Segment Start: DATA SHOWN
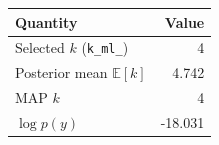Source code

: \begin{tabular}{lr}\toprule
Quantity & Value\\\midrule
Selected $k$ (\texttt{k\_ml\_}) & 4\\
Posterior mean $\mathbb{E}[k]$ & 4.742\\
MAP $k$ & 4\\
$\log p(y)$ & -18.031\\
\bottomrule\end{tabular}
Segment End: DATA SHOWN
Which of the lines above carry the string "tabular"? Pick them out and copy them.

_SOLVED EXERCISE_.
: \begin{tabular}{lr}\toprule
\bottomrule\end{tabular}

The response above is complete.